### Dataset content
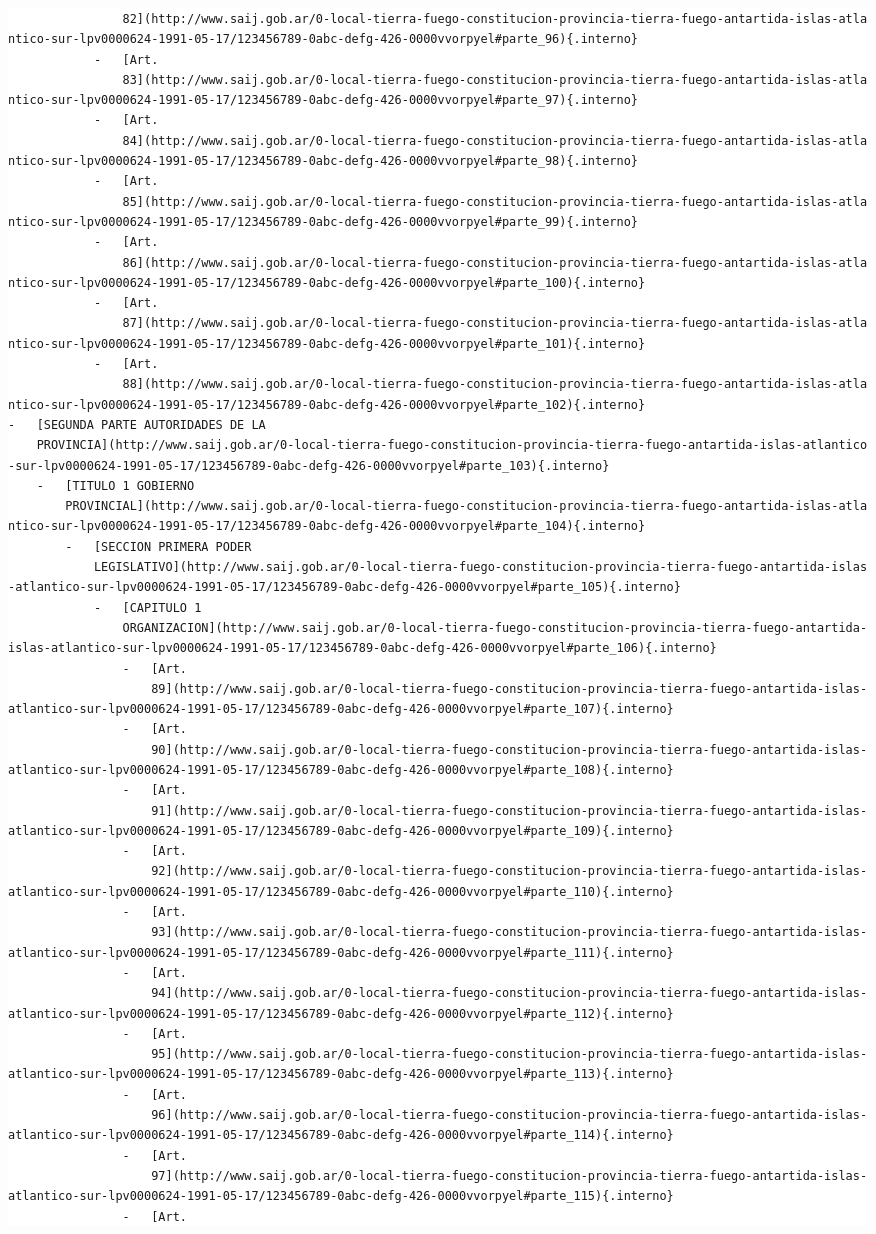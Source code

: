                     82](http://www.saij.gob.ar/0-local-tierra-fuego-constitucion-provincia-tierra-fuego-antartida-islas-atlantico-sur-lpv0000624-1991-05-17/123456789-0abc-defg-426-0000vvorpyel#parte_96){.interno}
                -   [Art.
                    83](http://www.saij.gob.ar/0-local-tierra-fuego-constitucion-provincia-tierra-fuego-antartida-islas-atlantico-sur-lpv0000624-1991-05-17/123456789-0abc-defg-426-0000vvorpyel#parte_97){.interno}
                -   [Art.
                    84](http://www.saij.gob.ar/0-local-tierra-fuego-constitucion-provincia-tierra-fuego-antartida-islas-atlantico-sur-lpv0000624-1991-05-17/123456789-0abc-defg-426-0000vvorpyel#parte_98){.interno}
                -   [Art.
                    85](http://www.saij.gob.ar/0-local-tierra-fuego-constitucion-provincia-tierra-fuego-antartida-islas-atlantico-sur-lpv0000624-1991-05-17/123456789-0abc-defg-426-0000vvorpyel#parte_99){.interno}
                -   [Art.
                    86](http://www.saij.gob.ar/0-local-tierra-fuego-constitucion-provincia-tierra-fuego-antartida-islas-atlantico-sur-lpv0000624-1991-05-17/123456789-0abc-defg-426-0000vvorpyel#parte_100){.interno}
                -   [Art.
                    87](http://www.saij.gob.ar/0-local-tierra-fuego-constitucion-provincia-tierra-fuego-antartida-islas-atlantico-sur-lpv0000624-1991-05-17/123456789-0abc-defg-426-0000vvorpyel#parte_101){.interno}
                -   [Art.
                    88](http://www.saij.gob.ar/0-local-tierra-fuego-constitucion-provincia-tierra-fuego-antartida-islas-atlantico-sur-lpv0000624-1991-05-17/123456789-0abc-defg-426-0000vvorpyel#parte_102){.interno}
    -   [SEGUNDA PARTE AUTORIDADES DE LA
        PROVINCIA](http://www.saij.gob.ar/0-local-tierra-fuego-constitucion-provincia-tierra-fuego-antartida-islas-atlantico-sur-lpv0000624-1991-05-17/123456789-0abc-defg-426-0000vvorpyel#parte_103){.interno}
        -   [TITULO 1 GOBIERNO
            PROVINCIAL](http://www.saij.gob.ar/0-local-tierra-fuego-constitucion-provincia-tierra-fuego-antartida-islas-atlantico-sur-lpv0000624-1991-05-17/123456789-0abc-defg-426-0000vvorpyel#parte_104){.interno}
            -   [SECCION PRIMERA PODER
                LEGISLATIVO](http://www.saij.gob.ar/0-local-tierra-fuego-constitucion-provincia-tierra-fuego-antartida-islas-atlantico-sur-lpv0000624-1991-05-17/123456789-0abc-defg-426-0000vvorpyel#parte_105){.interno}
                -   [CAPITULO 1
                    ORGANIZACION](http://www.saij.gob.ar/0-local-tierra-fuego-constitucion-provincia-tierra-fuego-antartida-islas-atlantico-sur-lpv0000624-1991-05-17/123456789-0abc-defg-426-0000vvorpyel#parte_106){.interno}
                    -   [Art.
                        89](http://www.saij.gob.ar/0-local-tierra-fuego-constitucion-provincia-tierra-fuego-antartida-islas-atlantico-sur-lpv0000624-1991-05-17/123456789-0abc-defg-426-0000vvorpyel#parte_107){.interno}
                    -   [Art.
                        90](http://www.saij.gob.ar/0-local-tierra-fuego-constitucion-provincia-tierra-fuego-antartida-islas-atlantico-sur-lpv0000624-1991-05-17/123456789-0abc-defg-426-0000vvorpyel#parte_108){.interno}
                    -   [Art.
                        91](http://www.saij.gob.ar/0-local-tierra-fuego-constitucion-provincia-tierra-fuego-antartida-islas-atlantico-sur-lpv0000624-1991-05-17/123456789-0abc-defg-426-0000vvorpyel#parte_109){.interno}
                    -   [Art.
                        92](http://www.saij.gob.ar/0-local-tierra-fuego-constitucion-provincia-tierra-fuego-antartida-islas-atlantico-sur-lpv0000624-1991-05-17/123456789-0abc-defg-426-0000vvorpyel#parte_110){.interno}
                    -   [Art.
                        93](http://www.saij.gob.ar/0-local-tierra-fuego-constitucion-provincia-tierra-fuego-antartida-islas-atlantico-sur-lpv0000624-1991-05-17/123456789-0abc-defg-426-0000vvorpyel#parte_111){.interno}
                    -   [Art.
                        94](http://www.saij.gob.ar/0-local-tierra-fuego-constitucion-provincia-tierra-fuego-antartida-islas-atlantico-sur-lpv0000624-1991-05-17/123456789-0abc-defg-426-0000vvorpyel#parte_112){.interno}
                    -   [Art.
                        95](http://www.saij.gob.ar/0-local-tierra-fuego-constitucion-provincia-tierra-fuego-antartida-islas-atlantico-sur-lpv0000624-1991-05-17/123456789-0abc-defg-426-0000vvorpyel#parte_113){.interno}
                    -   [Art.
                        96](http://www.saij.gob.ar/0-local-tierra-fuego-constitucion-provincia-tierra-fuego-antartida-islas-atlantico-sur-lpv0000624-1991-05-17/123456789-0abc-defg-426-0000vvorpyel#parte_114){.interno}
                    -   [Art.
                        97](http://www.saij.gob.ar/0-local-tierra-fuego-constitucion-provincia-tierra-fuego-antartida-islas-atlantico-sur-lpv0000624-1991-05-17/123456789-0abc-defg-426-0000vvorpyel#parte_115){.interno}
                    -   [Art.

### Exercise brief
Repeat only what lies between the start of the data and the end of the line containing "[TITULO 1 GOBIERNO", exactly, with pictures left out.

### Expected answer
Source code

:                     82](http://www.saij.gob.ar/0-local-tierra-fuego-constitucion-provincia-tierra-fuego-antartida-islas-atlantico-sur-lpv0000624-1991-05-17/123456789-0abc-defg-426-0000vvorpyel#parte_96){.interno}
                -   [Art.
                    83](http://www.saij.gob.ar/0-local-tierra-fuego-constitucion-provincia-tierra-fuego-antartida-islas-atlantico-sur-lpv0000624-1991-05-17/123456789-0abc-defg-426-0000vvorpyel#parte_97){.interno}
                -   [Art.
                    84](http://www.saij.gob.ar/0-local-tierra-fuego-constitucion-provincia-tierra-fuego-antartida-islas-atlantico-sur-lpv0000624-1991-05-17/123456789-0abc-defg-426-0000vvorpyel#parte_98){.interno}
                -   [Art.
                    85](http://www.saij.gob.ar/0-local-tierra-fuego-constitucion-provincia-tierra-fuego-antartida-islas-atlantico-sur-lpv0000624-1991-05-17/123456789-0abc-defg-426-0000vvorpyel#parte_99){.interno}
                -   [Art.
                    86](http://www.saij.gob.ar/0-local-tierra-fuego-constitucion-provincia-tierra-fuego-antartida-islas-atlantico-sur-lpv0000624-1991-05-17/123456789-0abc-defg-426-0000vvorpyel#parte_100){.interno}
                -   [Art.
                    87](http://www.saij.gob.ar/0-local-tierra-fuego-constitucion-provincia-tierra-fuego-antartida-islas-atlantico-sur-lpv0000624-1991-05-17/123456789-0abc-defg-426-0000vvorpyel#parte_101){.interno}
                -   [Art.
                    88](http://www.saij.gob.ar/0-local-tierra-fuego-constitucion-provincia-tierra-fuego-antartida-islas-atlantico-sur-lpv0000624-1991-05-17/123456789-0abc-defg-426-0000vvorpyel#parte_102){.interno}
    -   [SEGUNDA PARTE AUTORIDADES DE LA
        PROVINCIA](http://www.saij.gob.ar/0-local-tierra-fuego-constitucion-provincia-tierra-fuego-antartida-islas-atlantico-sur-lpv0000624-1991-05-17/123456789-0abc-defg-426-0000vvorpyel#parte_103){.interno}
        -   [TITULO 1 GOBIERNO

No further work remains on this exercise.